# Sideline income between rides?



## MolinaHoney (Nov 18, 2019)

Has anyone found a good source of online income that can be done between pax?


----------



## TCar (Aug 4, 2019)

Yes, I work a 45 hour week job with good benefits. 
Just sayin...


----------



## MolinaHoney (Nov 18, 2019)

Ha....Ha... wish we were all that lucky.


----------



## waldowainthrop (Oct 25, 2019)

I’m currently building a service business. It will probably take half a year to put together. I have pitched a few passengers for fun and market research and it went well, and I’m already making some useful network connections. So I am basically working on that full time, whether I am on a ride or not.

It will be “online” because everything is but not selling goods and services online. Details to come in about 6 months I guess!

I hear online stores can be good business but that is really dependent on what you are selling and how you approach it.


----------



## SHalester (Aug 25, 2019)

there is time between pax?


----------



## waldowainthrop (Oct 25, 2019)

SHalester said:


> there is time between pax?


Welcome to Colorado. Also I decline stuff if it's a bad fare. On a busy day I'll get non-stop pings for hours but it is not the norm here because of saturation issues.


----------



## SHalester (Aug 25, 2019)

waldowainthrop said:


> Also I decline stuff if it's a bad fare.

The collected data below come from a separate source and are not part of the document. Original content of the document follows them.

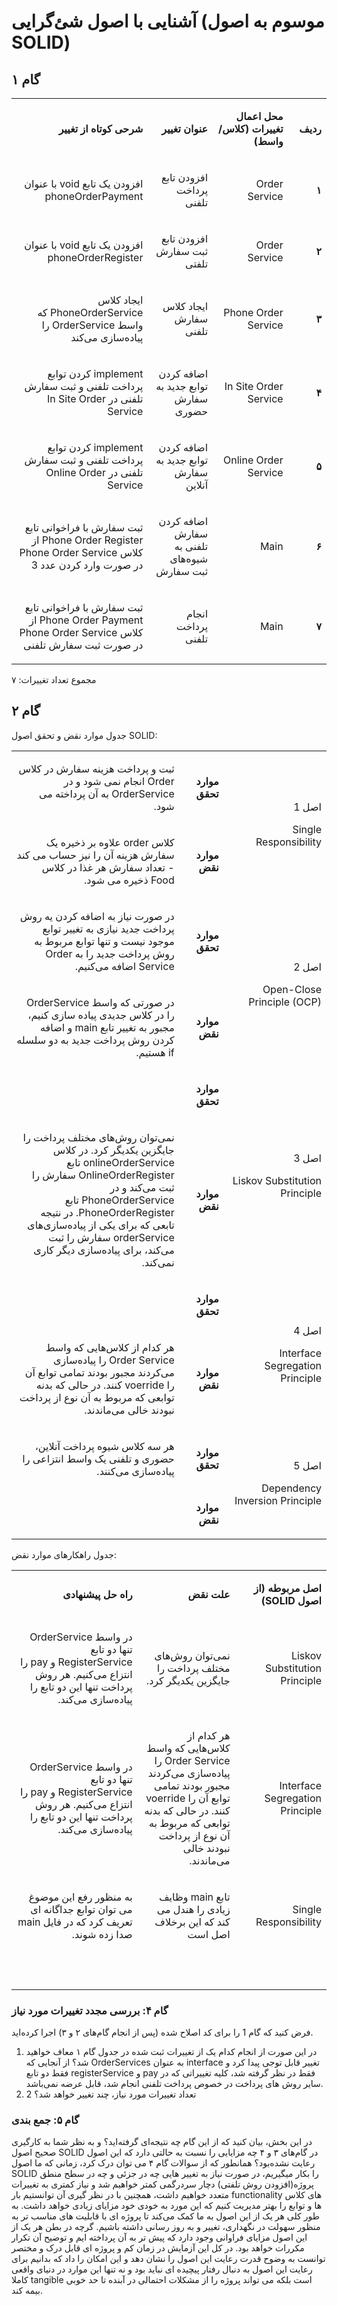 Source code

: # آشنایی با اصول شئ‌گرایی (موسوم به اصول SOLID)

## گام ۱

<table dir='rtl'>
<tbody>
<tr>
<td width="64">
<p><strong>ردیف</strong></p>
</td>
<td width="198">
<p><strong>محل اعمال تغییرات (کلاس/واسط)</strong></p>
</td>
<td width="141">
<p><strong>عنوان تغییر</strong></p>
</td>
<td width="292">
<p><strong>شرحی کوتاه از تغییر</strong></p>
</td>
</tr>
<tr>
<td width="64">
<p><strong>۱</strong></p>
</td>
<td width="198">
<p>Order Service</p>
</td>
<td width="141">
<p>افزودن تابع پرداخت تلفنی</p>
</td>
<td width="292">
<p>افزودن یک تابع void با عنوان phoneOrderPayment</p>
</td>
</tr>
<tr>
<td width="64">
<p><strong>۲</strong></p>
</td>
<td width="198">
<p>Order Service</p>
</td>
<td width="141">
<p>افزودن تابع ثبت سفارش تلفتی</p>
</td>
<td width="292">
<p>افزودن یک تابع void با عنوان phoneOrderRegister</p>
</td>
</tr>
<tr>
<td width="64">
<p><strong>۳</strong></p>
</td>
<td width="198">
<p>Phone Order Service</p>
</td>
<td width="141">
<p>ایجاد کلاس سفارش تلفنی</p>
</td>
<td width="292">
<p>ایجاد کلاس PhoneOrderService که واسط OrderService را پیاده‌سازی می‌کند</p>
</td>
</tr>
<tr>
<td width="64">
<p><strong>۴</strong></p>
</td>
<td width="198">
<p>In Site Order Service</p>
</td>
<td width="141">
<p>اضافه کردن توابع جدید به سفارش حضوری</p>
</td>
<td width="292">
<p>implement کردن توابع پرداخت تلفنی و ثبت سفارش تلفنی در In Site Order Service</p>
</td>
</tr>
<tr>
<td width="64">
<p><strong>۵</strong></p>
</td>
<td width="198">
<p>Online Order Service</p>
</td>
<td width="141">
<p>اضافه کردن توابع جدید به سفارش آنلاین</p>
</td>
<td width="292">
<p>implement کردن توابع پرداخت تلفنی و ثبت سفارش تلفنی در Online Order Service</p>
</td>
</tr>
<tr>
<td width="64">
<p><strong>۶</strong></p>
</td>
<td width="198">
<p>Main</p>
</td>
<td width="141">
<p>اضافه کردن سفارش تلفنی به شیوه‌های ثبت سفارش</p>
</td>
<td width="292">
<p>ثبت سفارش با فراخوانی تابع Phone Order Register از کلاس Phone Order Service در صورت وارد کردن عدد 3</p>
</td>
</tr>
<tr>
<td width="64">
<p><strong>۷</strong></p>
</td>
<td width="198">
<p>Main</p>
</td>
<td width="141">
<p>انجام پرداخت تلفنی</p>
</td>
<td width="292">
<p>ثبت سفارش با فراخوانی تابع Phone Order Payment از کلاس Phone Order Service در صورت ثبت سفارش تلفنی</p>
</td>
</tr>
</tbody>
</table>

مجموع تعداد تغییرات: ۷

## گام ۲

جدول موارد نقض و تحقق اصول SOLID:

<table dir='rtl'>
<tbody>
<tr>
<td rowspan="2" width="240">
<p>اصل 1</p>
<p>Single Responsibility</p>
</td>
<td width="95">
<p><strong>موارد تحقق</strong></p>
</td>
<td width="454">
<p>ثبت و پرداخت هزینه سفارش در کلاس Order انجام نمی شود و در OrderService به آن پرداخته می شود.</p>
</td>
</tr>
<tr>
<td>
<p><strong>موارد نقض</strong></p>
</td>
<td>
<p>کلاس order علاوه بر ذخیره یک سفارش هزینه آن را نیز حساب می کند - تعداد سفارش هر غذا در کلاس Food ذخیره می شود.</p>
</td>
</tr>
<tr>
<td rowspan="2">
<p>اصل 2</p>
<p>Open-Close Principle (OCP)</p>
</td>
<td>
<p><strong>موارد تحقق</strong></p>
</td>
<td>
<p>در صورت نیاز به اضافه کردن یه روش پرداخت جدید نیازی به تغییر توابع موجود نیست و تنها توابع مربوط به روش پرداخت جدید را به Order Service اضافه می‌کنیم.</p>
</td>
</tr>
<tr>
<td>
<p><strong>موارد نقض</strong></p>
</td>
<td>
<p>در صورتی که واسط OrderService را در کلاس جدیدی پیاده سازی کنیم، مجبور به تغییر تابع main و اضافه کردن روش پرداخت جدید به دو سلسله if هستیم.</p>
</td>
</tr>
<tr>
<td rowspan="2">
<p>اصل 3</p>
<p>Liskov Substitution Principle</p>
</td>
<td>
<p><strong>موارد تحقق</strong></p>
</td>
<td>
<p>&nbsp;</p>
</td>
</tr>
<tr>
<td>
<p><strong>موارد نقض</strong></p>
</td>
<td>
<p>نمی‌توان روش‌های مختلف پرداخت را جایگزین یکدیگر کرد. در کلاس onlineOrderService تابع OnlineOrderRegister سفارش را ثبت می‌کند و در PhoneOrderService تابع PhoneOrderRegister. در نتیجه تابعی که برای یکی از پیاده‌سازی‌های orderService سفارش را ثبت می‌کند، برای پیاده‌سازی دیگر کاری نمی‌کند.</p>
</td>
</tr>
<tr>
<td rowspan="2">
<p>اصل 4</p>
<p>Interface Segregation Principle</p>
</td>
<td>
<p><strong>موارد تحقق</strong></p>
</td>
<td>
<p>&nbsp;</p>
</td>
</tr>
<tr>
<td>
<p><strong>موارد نقض</strong></p>
</td>
<td>
<p>هر کدام از کلاس‌هایی که واسط Order Service را پیاده‌سازی می‌کردند مجبور بودند تمامی توابع آن را voerride کنند. در حالی که بدنه توابعی که مربوط به آن نوع از پرداخت نبودند خالی می‌ماندند.</p>
</td>
</tr>
<tr>
<td rowspan="2">
<p>اصل 5</p>
<p>Dependency Inversion Principle</p>
</td>
<td>
<p><strong>موارد تحقق</strong></p>
</td>
<td>
<p>هر سه کلاس شیوه پرداخت آنلاین، حضوری و تلفنی یک واسط انتزاعی را پیاده‌سازی می‌کنند.</p>
</td>
</tr>
<tr>
<td>
<p><strong>موارد نقض</strong></p>
</td>
<td>
<p>&nbsp;</p>
</td>
</tr>
</tbody>
</table>

جدول راهکارهای موارد نقض:

<table dir='rtl'>
<tbody>
<tr>
<td width="168">
<p><strong>اصل مربوطه (از اصول </strong><strong>SOLID</strong><strong>)</strong></p>
</td>
<td width="246">
<p><strong>علت نقض</strong></p>
</td>
<td width="284">
<p><strong>راه حل پیشنهادی</strong></p>
</td>
</tr>
<tr>
<td width="168">
<p>Liskov Substitution Principle</p>
</td>
<td width="246">
<p>نمی‌توان روش‌های مختلف پرداخت را جایگزین یکدیگر کرد.</p>
</td>
<td width="284">
<p>در واسط OrderService تنها دو تابع RegisterService و pay را انتزاع می‌کنیم. هر روش پرداخت تنها این دو تابع را پیاده‌سازی می‌کند.</p>
</td>
</tr>
<tr>
<td width="168">
<p>Interface Segregation Principle</p>
</td>
<td width="246">
<p>هر کدام از کلاس‌هایی که واسط Order Service را پیاده‌سازی می‌کردند مجبور بودند تمامی توابع آن را voerride کنند. در حالی که بدنه توابعی که مربوط به آن نوع از پرداخت نبودند خالی می‌ماندند.</p>
</td>
<td width="284">
<p>در واسط OrderService تنها دو تابع RegisterService و pay را انتزاع می‌کنیم. هر روش پرداخت تنها این دو تابع را پیاده‌سازی می‌کند.</p>
</td>
</tr>
<tr>
<td width="168">
<p>Single Responsibility</p>
</td>
<td width="246">
<p>تابع main وظایف زیادی را هندل می کند که این برخلاف اصل است</p>
</td>
<td width="284">
<p>به منظور رفع این موضوغ می توان توابع جداگانه ای تعریف کرد که در فایل main صدا زده شوند.</p>
</td>
</tr>
<tr>
<td width="168">
<p>&nbsp;</p>
</td>
<td width="246">
<p>&nbsp;</p>
</td>
<td width="284">
<p>&nbsp;</p>
</td>
</tr>
</tbody>
</table>



### گام ۴: بررسی مجدد تغییرات مورد نیاز
فرض کنید که گام 1 را برای کد اصلاح شده (پس از انجام گام‌های ۲ و ۳) اجرا کرده‌اید.
1. در این صورت از انجام کدام یک از تغییرات ثبت شده در جدول گام ۱ معاف خواهید شد؟
از آنجایی که OrderServices به عنوان interface تغییر قابل توجی پیدا کرد و فقط دو تابع registerService و pay فقط در نظر گرفته شد، کلیه تغییراتی که در سایر روش های پرداخت در خصوص پرداخت تلفنی انجام شد، قابل عرضه نمی‌باشد.  
2. تعداد تغییرات مورد نیاز، چند تغییر خواهد شد؟
2

### گام ۵: جمع بندی
در این بخش، بیان کنید که از این گام چه نتیجه‌ای گرفته‌اید؟ و به نظر شما به کارگیری صحیح اصول SOLID در گام‌های ۳ و ۴ چه مزایایی را نسبت به حالتی دارد که این اصول رعایت نشده‌بود؟
همانطور که از سوالات گام ۴ می توان درک کرد، زمانی که ما اصول SOLID را بکار میگیریم، در صورت نیاز به تغییر هایی چه در جزئی و چه در سطح منطق پروژه(افزودن روش تلفتی) دچار سردرگمی کمتر خواهیم شد و نیاز کمتری به تغییرات متعدد خواهیم داشت، همچنین با در نظر گیری آن توانستیم بار functionality های کلاس ها و توابع را بهتر مدیریت کنیم که این مورد به خودی خود مزایای زیادی خواهد داشت. به طور کلی هر یک از این اصول به ما کمک می‌کند تا پروژه ای با قابلیت های مناسب تر به منظور سهولت در نگهداری، تغییر و به روز رسانی داشته باشیم. گرچه در بطن هر یک از این اصول مزایای فراوانی وجود دارد که پیش تر به آن پرداخته ایم و توضیح آن تکرار مکررات خواهد بود. در کل این آزمایش در زمان کم و پروژه ای قابل درک و مختصر توانست به وضوح قدرت رعایت این اصول را نشان دهد و این امکان را داد که بدانیم برای رعایت این اصول به دنبال رفتار پیچیده ای نباید بود و نه تنها این موارد در دنیای واقعی کاملا tangible است بلکه می تواند پروژه را از مشکلات احتمالی در آبنده تا حد خوبی بیمه کند.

I'm in it just to fill 3 or so hours a day. Accept all the pings, but careful to go offline when I don't want stacked pax or a 2nd pool pax or when I get near the airport. My market there aren't any short 1m trips. If it takes less than 10 minutes to get there, I accept and go.

Now if I was doing this full time and depending on this pay real bills, well totally different attitude.


----------



## MolinaHoney (Nov 18, 2019)

I've been studying day trading cryptocurrencies.


----------



## BuberDriver (Feb 2, 2016)

MolinaHoney said:


> I've been studying day trading cryptocurrencies.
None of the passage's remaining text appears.